The challenge for the 19-year-old following his summer switch to Middlesbrough was always going to be handling the rough-and-tumble of life in the Championship, especially as a defender coming up against rugged, experienced forwards.

While van den Berg has spent some of his time playing at right-back, he has been switched to centre-half in recent weeks and played alongside Dael Fry in Sunday’s derby draw with Sunderland. Given the quality of his performance against the Black Cats, it is safe to say that England’s second tier does not really hold any fears for him.

“If you compare this league to the Dutch league, then it is definitely very different,” said the Dutch Under-21 international. “On the footballing side of things, I think I am quite comfortable, but I have had to learn a lot of things in this league because it is a different type of football to playing at home.

“Defensively, I think I am going to learn so much. When you watch this league, you can definitely compare it to the Premier League in terms of the speed, the physicality and the intensity of every game. It is much closer to the Premier League in that respect than to the Dutch league.
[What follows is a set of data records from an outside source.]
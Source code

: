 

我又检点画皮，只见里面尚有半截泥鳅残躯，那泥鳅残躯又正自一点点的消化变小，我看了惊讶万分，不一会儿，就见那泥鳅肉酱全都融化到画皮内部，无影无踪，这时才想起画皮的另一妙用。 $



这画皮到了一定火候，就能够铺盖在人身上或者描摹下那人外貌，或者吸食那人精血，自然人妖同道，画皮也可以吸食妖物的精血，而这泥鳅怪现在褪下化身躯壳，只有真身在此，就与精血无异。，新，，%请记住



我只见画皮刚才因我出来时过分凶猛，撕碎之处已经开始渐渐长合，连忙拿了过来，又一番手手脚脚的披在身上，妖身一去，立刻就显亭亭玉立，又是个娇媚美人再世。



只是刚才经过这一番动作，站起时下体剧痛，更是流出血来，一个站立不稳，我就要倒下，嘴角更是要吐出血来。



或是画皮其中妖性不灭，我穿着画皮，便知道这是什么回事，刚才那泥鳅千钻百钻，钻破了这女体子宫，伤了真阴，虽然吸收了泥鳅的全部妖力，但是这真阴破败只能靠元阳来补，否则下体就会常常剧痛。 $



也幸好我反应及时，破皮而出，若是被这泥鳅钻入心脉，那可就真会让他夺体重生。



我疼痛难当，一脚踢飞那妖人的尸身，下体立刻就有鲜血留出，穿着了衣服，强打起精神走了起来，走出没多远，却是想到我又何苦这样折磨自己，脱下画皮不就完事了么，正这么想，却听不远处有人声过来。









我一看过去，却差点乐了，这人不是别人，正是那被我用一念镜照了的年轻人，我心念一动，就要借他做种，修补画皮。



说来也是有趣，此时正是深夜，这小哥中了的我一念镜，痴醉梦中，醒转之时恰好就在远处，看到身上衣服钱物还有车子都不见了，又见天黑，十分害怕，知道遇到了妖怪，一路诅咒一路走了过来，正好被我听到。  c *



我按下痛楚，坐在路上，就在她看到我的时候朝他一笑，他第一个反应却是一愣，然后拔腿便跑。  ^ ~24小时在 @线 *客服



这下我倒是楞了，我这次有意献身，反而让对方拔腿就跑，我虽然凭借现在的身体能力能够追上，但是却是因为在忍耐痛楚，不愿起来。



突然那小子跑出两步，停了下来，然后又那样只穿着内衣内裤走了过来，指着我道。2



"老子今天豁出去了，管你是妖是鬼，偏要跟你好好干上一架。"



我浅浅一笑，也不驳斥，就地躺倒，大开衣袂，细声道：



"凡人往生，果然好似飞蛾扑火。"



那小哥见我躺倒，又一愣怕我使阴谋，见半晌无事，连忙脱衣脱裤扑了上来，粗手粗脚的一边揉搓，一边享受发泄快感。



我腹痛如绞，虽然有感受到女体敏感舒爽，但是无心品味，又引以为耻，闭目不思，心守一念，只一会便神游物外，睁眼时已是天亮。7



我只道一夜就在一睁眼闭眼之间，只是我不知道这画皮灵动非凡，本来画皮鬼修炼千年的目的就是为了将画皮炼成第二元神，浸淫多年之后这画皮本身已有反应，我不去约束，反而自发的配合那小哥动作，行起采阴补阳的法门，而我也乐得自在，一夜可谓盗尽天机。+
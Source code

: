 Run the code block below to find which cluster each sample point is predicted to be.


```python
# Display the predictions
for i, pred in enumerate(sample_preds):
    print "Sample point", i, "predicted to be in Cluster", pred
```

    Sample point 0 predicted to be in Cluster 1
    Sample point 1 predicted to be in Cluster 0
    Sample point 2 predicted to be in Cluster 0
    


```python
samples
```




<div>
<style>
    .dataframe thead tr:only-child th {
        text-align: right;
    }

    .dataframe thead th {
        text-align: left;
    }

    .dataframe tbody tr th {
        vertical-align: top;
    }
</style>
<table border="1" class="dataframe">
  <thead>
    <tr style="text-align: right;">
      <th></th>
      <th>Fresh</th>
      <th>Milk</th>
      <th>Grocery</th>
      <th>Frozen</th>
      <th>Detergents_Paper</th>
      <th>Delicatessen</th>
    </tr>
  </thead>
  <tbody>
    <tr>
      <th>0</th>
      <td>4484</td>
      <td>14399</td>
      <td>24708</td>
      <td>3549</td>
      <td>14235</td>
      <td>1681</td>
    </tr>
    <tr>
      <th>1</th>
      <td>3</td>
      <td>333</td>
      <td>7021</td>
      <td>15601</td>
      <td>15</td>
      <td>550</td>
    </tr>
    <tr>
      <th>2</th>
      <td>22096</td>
I’ve had to get used to that, and I think it is going to stand me in such good stead for the rest of my career.”

While van den Berg was happy to fill in at right-back prior to the arrival of Luke Ayling, he definitely sees his long-term future at centre-half.

“I am a centre-back,” he said, when quizzed about his preferred role. “If the manager wants to play me at right-back, then of course I’m going to play there, but I think my best position is centre-back and longer term, that is where I see myself playing. I think I am better in the centre-back position than I am at right-back, so it was nice to get the chance to play there at the weekend. I think that is where I am at my best.”

Van den Berg thought his weekend display was going to contribute to a Boro win when Marcus Forss fired the home side ahead shortly after the hour mark, and there was a collective sense of disappointment when the game ended in a 1-1 draw.

“It felt like we were the stronger team for most of the second half,” he said. “We should really have scored another goal, and then it might have been an easy win. We didn’t do it, but should still have taken a clean sheet. It was disappointing we didn’t do that, so it felt more like a loss than a draw. But we move on to Bristol now and we need to win that.”